TASK REQUIREMENTS
Out of the lines below, please list those that hold the string "소프트웨어".

[[ PROVIDED RECORDS open ]]

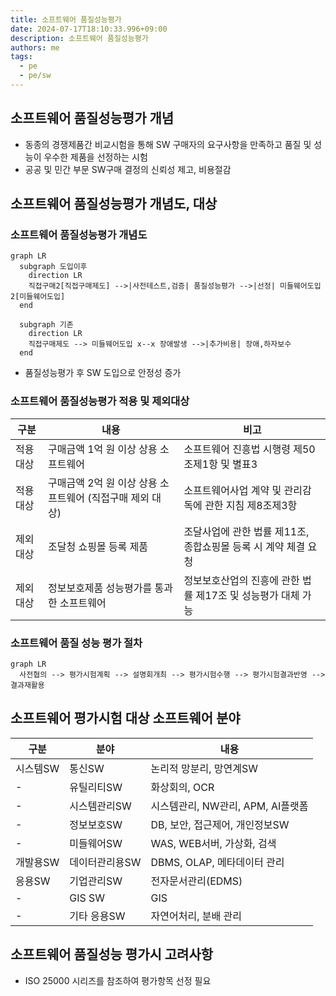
 ```yaml
---
title: 소프트웨어 품질성능평가
date: 2024-07-17T18:10:33.996+09:00
description: 소프트웨어 품질성능평가
authors: me
tags:
  - pe
  - pe/sw
---
```


## 소프트웨어 품질성능평가 개념

- 동종의 경쟁제품간 비교시험을 통해 SW 구매자의 요구사항을 만족하고 품질 및 성능이 우수한 제품을 선정하는 시험
- 공공 및 민간 부문 SW구매 결정의 신뢰성 제고, 비용절감

## 소프트웨어 품질성능평가 개념도, 대상

### 소프트웨어 품질성능평가 개념도

```mermaid
graph LR
  subgraph 도입이후
    direction LR
    직접구매2[직접구매제도] -->|사전테스트,검증| 품질성능평가 -->|선정| 미들웨어도입2[미들웨어도입]
  end

  subgraph 기존
    direction LR
    직접구매제도 --> 미들웨어도입 x--x 장애발생 -->|추가비용| 장애,하자보수
  end
```

- 품질성능평가 후 SW 도입으로 안정성 증가

### 소프트웨어 품질성능평가 적용 및 제외대상

| 구분 | 내용 | 비고 |
| --- | --- | --- |
| 적용대상 | 구매금액 1억 원 이상 상용 소프트웨어 | 소프트웨어 진흥법 시행령 제50조제1항 및 별표3 |
| 적용대상 | 구매금액 2억 원 이상 상용 소프트웨어 (직접구매 제외 대상) | 소프트웨어사업 계약 및 관리감독에 관한 지침 제8조제3항 |
| 제외대상 | 조달청 쇼핑몰 등록 제품 | 조달사업에 관한 법률 제11조, 종합쇼핑몰 등록 시 계약 체결 요청 |
| 제외대상 | 정보보호제품 성능평가를 통과한 소프트웨어 | 정보보호산업의 진흥에 관한 법률 제17조 및 성능평가 대체 가능 |

### 소프트웨어 품질 성능 평가 절차

```mermaid
graph LR
  사전협의 --> 평가시험계획 --> 설명회개최 --> 평가시험수행 --> 평가시험결과반영 --> 결과재활용
```

## 소프트웨어 평가시험 대상 소프트웨어 분야

| 구분 | 분야 | 내용 |
| --- | --- | --- |
| 시스템SW | 통신SW | 논리적 망분리, 망연계SW |
| - | 유틸리티SW | 화상회의, OCR |
| - | 시스템관리SW | 시스템관리, NW관리, APM, AI플랫폼 |
| - | 정보보호SW | DB, 보안, 접근제어, 개인정보SW |
| - | 미들웨어SW | WAS, WEB서버, 가상화, 검색 |
| 개발용SW | 데이터관리용SW | DBMS, OLAP, 메타데이터 관리 |
| 응용SW | 기업관리SW | 전자문서관리(EDMS) |
| - | GIS SW | GIS |
| - | 기타 응용SW | 자연어처리, 분배 관리 |

## 소프트웨어 품질성능 평가시 고려사항

- ISO 25000 시리즈를 참조하여 평가항목 선정 필요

[[ PROVIDED RECORDS closed ]]

TASK RESPONSE
title: 소프트웨어 품질성능평가
description: 소프트웨어 품질성능평가
## 소프트웨어 품질성능평가 개념
## 소프트웨어 품질성능평가 개념도, 대상
### 소프트웨어 품질성능평가 개념도
### 소프트웨어 품질성능평가 적용 및 제외대상
| 적용대상 | 구매금액 1억 원 이상 상용 소프트웨어 | 소프트웨어 진흥법 시행령 제50조제1항 및 별표3 |
| 적용대상 | 구매금액 2억 원 이상 상용 소프트웨어 (직접구매 제외 대상) | 소프트웨어사업 계약 및 관리감독에 관한 지침 제8조제3항 |
| 제외대상 | 정보보호제품 성능평가를 통과한 소프트웨어 | 정보보호산업의 진흥에 관한 법률 제17조 및 성능평가 대체 가능 |
### 소프트웨어 품질 성능 평가 절차
## 소프트웨어 평가시험 대상 소프트웨어 분야
## 소프트웨어 품질성능 평가시 고려사항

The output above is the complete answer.